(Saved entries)
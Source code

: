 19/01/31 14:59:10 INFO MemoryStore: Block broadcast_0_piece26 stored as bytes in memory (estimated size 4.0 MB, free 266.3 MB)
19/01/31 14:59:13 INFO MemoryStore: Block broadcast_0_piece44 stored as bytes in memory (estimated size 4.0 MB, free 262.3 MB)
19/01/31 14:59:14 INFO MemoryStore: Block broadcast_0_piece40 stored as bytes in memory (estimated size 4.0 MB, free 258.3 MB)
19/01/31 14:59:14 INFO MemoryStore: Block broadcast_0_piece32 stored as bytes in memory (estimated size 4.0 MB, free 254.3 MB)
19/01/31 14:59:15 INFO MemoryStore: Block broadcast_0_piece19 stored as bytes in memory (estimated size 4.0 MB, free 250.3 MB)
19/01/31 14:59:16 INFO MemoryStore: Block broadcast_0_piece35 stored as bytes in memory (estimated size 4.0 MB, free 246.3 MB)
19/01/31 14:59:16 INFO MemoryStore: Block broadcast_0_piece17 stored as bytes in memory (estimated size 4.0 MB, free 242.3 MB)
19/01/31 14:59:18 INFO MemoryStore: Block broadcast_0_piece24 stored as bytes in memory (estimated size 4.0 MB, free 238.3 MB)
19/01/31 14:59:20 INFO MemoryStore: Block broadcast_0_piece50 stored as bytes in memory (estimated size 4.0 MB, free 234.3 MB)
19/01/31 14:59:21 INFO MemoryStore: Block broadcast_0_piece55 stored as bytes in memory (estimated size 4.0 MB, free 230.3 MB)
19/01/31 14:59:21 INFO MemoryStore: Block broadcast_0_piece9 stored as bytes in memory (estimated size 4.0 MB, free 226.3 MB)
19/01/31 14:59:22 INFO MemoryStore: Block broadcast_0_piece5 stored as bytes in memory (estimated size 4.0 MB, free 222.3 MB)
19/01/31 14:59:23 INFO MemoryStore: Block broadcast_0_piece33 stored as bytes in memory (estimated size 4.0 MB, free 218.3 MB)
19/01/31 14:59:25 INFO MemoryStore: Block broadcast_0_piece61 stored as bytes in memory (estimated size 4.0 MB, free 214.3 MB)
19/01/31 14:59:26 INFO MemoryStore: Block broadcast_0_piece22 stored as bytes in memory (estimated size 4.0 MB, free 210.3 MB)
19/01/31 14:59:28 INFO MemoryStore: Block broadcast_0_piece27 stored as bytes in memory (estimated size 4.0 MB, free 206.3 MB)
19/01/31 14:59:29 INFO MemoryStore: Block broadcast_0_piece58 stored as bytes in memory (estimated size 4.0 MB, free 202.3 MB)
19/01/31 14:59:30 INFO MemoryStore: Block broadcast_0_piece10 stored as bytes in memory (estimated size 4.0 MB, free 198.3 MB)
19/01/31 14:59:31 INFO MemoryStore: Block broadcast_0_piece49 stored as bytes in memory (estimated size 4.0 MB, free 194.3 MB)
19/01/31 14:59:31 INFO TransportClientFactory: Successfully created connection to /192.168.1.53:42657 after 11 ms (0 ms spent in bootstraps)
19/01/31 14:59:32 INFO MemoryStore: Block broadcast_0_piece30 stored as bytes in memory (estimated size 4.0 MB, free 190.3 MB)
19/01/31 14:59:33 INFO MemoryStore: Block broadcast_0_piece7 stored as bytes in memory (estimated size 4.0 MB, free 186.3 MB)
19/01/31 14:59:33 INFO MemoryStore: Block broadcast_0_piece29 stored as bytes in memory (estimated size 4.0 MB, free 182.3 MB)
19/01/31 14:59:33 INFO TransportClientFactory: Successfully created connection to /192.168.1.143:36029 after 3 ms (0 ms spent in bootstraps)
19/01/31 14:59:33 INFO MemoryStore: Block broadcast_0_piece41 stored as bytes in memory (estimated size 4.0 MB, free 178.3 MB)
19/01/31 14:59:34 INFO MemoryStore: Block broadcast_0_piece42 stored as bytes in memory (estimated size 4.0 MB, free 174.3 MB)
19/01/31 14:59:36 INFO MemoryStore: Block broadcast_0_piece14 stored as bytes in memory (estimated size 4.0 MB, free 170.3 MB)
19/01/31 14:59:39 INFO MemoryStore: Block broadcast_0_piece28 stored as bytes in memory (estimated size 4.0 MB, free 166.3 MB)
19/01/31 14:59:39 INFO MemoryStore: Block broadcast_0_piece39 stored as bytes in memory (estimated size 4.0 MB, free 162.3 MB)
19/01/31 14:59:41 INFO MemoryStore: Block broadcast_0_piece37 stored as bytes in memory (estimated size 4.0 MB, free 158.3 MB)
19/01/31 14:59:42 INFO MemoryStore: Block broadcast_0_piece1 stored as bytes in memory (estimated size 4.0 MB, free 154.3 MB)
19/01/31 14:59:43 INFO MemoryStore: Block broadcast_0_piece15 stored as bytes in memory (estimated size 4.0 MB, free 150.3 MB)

> **Task to carry out**
Go to the line with "19/01/31 14:59:33 INFO TransportClientFactory: Successfully" in the entries above and repeat every line from there through the line with "19/01/31 14:59:42 INFO", exactly and with no other text.

> **Reply**
19/01/31 14:59:33 INFO TransportClientFactory: Successfully created connection to /192.168.1.143:36029 after 3 ms (0 ms spent in bootstraps)
19/01/31 14:59:33 INFO MemoryStore: Block broadcast_0_piece41 stored as bytes in memory (estimated size 4.0 MB, free 178.3 MB)
19/01/31 14:59:34 INFO MemoryStore: Block broadcast_0_piece42 stored as bytes in memory (estimated size 4.0 MB, free 174.3 MB)
19/01/31 14:59:36 INFO MemoryStore: Block broadcast_0_piece14 stored as bytes in memory (estimated size 4.0 MB, free 170.3 MB)
19/01/31 14:59:39 INFO MemoryStore: Block broadcast_0_piece28 stored as bytes in memory (estimated size 4.0 MB, free 166.3 MB)
19/01/31 14:59:39 INFO MemoryStore: Block broadcast_0_piece39 stored as bytes in memory (estimated size 4.0 MB, free 162.3 MB)
19/01/31 14:59:41 INFO MemoryStore: Block broadcast_0_piece37 stored as bytes in memory (estimated size 4.0 MB, free 158.3 MB)
19/01/31 14:59:42 INFO MemoryStore: Block broadcast_0_piece1 stored as bytes in memory (estimated size 4.0 MB, free 154.3 MB)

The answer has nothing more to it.